• Aim of the exercise
Print the lines in the listing below that fall between the line with "# Trade-offs Deploying" and the line with "important implications on, at", those two lines included, exactly as they stand and with nothing else.

• Data to use
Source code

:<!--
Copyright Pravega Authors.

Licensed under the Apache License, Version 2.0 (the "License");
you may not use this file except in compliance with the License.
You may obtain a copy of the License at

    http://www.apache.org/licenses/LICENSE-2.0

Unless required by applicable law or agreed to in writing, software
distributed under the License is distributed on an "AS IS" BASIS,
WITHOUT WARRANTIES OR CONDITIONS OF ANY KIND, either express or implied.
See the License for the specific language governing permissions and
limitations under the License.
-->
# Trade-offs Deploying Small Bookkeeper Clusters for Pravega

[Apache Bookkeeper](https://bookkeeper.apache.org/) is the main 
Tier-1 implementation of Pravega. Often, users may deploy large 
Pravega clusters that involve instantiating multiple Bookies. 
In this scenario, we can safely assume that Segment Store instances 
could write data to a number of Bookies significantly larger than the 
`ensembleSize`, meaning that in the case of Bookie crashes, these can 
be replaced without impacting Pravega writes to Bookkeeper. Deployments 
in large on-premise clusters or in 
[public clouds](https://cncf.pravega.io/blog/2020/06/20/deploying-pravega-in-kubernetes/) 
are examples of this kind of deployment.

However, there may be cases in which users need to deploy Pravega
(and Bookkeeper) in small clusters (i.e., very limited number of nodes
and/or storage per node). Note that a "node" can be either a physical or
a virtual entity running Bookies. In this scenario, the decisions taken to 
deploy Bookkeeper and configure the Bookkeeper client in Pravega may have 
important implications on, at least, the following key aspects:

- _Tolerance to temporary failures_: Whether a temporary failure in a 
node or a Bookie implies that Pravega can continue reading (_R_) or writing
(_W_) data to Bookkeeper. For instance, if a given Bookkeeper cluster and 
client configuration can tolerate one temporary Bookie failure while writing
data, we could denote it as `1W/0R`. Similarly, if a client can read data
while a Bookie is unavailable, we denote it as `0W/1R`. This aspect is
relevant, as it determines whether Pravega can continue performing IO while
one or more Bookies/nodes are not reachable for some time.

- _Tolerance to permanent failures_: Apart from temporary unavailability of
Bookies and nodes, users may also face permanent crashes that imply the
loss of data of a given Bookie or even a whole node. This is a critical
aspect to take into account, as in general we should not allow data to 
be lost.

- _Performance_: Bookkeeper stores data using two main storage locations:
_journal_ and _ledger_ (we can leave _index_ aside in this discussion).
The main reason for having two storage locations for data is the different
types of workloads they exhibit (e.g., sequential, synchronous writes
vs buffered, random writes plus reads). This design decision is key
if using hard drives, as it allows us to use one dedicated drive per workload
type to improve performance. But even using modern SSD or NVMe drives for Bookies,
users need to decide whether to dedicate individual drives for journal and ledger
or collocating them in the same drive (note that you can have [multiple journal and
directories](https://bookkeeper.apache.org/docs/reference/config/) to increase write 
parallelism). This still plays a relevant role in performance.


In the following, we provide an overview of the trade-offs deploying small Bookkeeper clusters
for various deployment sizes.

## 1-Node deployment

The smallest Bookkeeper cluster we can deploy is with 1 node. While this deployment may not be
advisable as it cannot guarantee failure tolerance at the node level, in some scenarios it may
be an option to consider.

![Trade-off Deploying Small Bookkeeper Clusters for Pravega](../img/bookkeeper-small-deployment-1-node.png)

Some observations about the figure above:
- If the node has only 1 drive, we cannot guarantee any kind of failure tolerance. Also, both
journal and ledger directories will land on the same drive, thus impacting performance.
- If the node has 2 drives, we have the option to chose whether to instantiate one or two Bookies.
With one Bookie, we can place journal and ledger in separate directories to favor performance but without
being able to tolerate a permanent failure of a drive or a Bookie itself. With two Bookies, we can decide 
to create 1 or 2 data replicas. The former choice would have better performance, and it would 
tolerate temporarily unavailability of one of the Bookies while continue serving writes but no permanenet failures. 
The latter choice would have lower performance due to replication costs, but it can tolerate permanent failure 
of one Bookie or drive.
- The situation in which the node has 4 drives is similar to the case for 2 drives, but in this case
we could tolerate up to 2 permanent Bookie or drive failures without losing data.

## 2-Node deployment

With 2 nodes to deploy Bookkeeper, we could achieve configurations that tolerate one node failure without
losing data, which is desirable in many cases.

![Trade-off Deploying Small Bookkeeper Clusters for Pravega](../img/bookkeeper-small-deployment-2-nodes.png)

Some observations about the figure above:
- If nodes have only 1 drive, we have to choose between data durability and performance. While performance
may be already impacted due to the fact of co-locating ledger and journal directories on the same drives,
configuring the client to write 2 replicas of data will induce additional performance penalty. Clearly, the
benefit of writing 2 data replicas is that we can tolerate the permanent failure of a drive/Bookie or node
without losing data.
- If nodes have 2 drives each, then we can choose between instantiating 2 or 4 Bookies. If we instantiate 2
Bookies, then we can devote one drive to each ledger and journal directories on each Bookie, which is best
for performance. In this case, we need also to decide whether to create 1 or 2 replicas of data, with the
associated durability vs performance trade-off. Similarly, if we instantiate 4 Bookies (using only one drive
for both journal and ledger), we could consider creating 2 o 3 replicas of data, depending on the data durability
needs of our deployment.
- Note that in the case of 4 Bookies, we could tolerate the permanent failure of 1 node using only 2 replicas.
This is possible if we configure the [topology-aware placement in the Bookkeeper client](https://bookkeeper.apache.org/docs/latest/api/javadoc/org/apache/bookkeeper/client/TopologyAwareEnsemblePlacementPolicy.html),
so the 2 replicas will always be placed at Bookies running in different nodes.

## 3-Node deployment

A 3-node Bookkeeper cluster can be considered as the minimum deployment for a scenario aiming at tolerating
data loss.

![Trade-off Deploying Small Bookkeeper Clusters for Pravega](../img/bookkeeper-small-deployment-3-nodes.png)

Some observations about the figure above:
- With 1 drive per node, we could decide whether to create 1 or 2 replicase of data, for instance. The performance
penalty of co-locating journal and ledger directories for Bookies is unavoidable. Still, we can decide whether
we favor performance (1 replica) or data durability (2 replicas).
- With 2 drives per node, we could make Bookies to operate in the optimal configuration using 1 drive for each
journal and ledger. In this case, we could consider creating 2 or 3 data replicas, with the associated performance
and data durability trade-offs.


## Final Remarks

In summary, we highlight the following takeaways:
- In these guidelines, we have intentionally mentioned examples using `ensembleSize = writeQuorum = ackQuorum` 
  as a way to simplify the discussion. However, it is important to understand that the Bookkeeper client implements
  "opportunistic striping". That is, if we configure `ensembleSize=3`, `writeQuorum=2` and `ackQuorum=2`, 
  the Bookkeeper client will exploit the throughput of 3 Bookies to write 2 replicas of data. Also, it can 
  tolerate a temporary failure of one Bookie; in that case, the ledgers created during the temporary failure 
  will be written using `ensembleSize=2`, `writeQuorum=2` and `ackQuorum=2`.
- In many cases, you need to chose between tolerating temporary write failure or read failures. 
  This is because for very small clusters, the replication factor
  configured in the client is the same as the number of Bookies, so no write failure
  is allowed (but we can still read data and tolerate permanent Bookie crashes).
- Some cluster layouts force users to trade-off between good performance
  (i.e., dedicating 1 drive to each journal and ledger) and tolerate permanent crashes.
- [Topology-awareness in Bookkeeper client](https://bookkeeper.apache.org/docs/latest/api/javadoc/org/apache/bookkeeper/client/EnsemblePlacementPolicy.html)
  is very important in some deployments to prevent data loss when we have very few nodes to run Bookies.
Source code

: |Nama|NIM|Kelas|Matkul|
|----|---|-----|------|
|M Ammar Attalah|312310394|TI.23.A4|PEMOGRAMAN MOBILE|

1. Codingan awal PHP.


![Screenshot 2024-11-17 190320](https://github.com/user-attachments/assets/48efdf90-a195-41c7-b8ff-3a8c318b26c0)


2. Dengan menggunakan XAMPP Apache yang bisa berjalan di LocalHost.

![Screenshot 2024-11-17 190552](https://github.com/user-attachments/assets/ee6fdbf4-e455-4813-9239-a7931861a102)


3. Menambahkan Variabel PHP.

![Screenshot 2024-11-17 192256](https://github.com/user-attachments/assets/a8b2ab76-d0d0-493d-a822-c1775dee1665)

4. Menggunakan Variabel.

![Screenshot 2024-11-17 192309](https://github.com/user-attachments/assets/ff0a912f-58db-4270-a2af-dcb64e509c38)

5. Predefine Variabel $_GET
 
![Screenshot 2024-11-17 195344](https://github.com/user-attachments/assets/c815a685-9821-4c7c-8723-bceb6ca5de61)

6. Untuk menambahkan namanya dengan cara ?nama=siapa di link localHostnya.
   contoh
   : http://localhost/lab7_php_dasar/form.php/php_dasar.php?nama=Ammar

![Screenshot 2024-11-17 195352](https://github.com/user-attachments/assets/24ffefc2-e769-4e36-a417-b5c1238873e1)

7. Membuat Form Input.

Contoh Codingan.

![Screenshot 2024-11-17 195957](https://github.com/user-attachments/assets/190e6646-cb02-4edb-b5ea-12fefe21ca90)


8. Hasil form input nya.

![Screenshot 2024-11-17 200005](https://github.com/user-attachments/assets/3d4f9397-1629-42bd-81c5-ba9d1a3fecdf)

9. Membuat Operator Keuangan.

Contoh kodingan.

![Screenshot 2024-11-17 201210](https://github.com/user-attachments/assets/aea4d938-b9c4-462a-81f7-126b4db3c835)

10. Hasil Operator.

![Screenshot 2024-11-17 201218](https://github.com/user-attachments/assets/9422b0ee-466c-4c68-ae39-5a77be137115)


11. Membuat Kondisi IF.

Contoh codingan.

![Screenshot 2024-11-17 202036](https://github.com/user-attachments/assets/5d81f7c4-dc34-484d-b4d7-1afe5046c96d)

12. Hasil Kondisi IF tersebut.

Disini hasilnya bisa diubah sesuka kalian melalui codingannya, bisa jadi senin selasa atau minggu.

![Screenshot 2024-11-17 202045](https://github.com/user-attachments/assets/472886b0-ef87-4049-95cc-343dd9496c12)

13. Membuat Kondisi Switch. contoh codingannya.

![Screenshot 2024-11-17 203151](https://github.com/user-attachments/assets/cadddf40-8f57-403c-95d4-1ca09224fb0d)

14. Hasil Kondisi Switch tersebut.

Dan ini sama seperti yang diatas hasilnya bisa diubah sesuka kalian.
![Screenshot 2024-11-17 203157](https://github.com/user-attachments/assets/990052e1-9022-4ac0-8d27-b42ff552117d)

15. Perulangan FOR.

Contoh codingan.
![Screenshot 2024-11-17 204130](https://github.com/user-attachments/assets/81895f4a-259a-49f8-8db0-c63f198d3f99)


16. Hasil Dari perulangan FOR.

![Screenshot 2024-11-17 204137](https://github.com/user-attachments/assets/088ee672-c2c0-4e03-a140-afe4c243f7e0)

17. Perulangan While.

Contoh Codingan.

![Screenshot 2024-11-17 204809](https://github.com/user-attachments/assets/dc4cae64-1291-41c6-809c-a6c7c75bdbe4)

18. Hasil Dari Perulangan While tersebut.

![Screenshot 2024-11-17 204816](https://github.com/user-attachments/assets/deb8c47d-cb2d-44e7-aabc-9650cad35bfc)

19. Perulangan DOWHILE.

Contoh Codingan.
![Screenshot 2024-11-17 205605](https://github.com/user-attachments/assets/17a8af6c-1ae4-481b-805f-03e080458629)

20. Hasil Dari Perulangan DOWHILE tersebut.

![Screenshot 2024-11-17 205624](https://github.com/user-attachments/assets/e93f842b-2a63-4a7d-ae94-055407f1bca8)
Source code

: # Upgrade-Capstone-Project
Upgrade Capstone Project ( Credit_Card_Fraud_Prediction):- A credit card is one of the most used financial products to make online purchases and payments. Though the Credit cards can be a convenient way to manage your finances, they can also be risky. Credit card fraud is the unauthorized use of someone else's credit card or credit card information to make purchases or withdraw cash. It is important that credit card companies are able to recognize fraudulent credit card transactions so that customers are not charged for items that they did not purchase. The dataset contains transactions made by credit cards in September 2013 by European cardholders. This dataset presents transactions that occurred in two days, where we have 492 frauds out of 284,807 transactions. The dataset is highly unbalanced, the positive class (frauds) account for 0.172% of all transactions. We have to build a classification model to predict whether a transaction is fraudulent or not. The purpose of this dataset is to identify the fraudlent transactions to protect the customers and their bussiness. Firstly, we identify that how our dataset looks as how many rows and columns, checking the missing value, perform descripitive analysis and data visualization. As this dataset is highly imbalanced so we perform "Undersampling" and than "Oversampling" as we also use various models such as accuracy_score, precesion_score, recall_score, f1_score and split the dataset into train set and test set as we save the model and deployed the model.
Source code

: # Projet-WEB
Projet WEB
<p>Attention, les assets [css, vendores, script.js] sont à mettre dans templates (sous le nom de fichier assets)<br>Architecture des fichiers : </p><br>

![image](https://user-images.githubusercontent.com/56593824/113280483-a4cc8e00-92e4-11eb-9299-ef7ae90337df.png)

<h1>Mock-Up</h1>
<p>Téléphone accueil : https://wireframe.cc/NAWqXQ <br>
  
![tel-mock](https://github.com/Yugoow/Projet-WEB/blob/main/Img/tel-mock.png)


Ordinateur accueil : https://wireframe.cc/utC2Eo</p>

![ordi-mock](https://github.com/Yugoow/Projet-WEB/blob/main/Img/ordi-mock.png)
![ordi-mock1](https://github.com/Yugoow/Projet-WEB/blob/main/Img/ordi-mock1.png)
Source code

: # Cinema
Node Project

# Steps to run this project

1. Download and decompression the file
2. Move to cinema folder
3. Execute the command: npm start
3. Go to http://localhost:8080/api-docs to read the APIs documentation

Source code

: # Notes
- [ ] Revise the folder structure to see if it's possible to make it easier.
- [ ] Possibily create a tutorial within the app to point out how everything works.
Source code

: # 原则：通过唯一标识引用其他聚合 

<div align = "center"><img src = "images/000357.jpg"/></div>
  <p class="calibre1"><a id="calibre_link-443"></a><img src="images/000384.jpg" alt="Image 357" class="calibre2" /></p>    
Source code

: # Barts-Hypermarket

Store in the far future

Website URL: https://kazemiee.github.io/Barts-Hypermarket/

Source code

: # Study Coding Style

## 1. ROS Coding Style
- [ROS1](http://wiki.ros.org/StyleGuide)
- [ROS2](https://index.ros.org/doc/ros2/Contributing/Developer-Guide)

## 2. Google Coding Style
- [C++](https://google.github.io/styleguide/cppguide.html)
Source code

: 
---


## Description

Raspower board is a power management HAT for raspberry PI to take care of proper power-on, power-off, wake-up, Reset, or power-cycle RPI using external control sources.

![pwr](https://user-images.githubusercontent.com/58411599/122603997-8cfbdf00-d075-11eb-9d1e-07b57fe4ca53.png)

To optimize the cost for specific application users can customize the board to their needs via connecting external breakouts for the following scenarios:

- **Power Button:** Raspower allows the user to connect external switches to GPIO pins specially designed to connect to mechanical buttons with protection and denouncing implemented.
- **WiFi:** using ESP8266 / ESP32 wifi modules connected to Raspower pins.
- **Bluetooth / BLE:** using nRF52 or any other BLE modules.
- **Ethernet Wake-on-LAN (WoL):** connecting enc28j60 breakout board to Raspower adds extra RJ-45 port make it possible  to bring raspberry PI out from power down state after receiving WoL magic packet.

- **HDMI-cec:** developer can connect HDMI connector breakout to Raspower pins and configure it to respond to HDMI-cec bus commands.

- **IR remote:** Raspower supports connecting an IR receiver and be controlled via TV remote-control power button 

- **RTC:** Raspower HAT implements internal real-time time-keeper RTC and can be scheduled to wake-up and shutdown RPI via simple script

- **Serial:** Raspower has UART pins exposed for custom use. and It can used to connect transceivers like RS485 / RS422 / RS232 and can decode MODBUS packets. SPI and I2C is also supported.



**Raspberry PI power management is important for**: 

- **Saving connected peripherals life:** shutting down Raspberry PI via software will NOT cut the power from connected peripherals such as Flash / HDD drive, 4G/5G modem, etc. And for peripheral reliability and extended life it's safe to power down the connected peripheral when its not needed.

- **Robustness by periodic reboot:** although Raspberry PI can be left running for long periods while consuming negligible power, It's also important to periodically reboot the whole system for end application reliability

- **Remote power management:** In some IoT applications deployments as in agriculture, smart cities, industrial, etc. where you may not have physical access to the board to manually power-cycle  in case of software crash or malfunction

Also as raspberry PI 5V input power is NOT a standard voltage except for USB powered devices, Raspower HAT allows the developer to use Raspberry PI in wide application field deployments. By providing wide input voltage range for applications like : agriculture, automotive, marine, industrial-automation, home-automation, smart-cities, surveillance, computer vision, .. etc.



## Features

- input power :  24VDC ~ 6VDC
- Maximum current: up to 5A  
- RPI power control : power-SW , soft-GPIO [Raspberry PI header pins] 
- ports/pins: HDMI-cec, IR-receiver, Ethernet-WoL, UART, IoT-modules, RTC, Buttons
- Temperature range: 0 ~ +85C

• Result of this exercise
# Trade-offs Deploying Small Bookkeeper Clusters for Pravega

[Apache Bookkeeper](https://bookkeeper.apache.org/) is the main 
Tier-1 implementation of Pravega. Often, users may deploy large 
Pravega clusters that involve instantiating multiple Bookies. 
In this scenario, we can safely assume that Segment Store instances 
could write data to a number of Bookies significantly larger than the 
`ensembleSize`, meaning that in the case of Bookie crashes, these can 
be replaced without impacting Pravega writes to Bookkeeper. Deployments 
in large on-premise clusters or in 
[public clouds](https://cncf.pravega.io/blog/2020/06/20/deploying-pravega-in-kubernetes/) 
are examples of this kind of deployment.

However, there may be cases in which users need to deploy Pravega
(and Bookkeeper) in small clusters (i.e., very limited number of nodes
and/or storage per node). Note that a "node" can be either a physical or
a virtual entity running Bookies. In this scenario, the decisions taken to 
deploy Bookkeeper and configure the Bookkeeper client in Pravega may have 
important implications on, at least, the following key aspects:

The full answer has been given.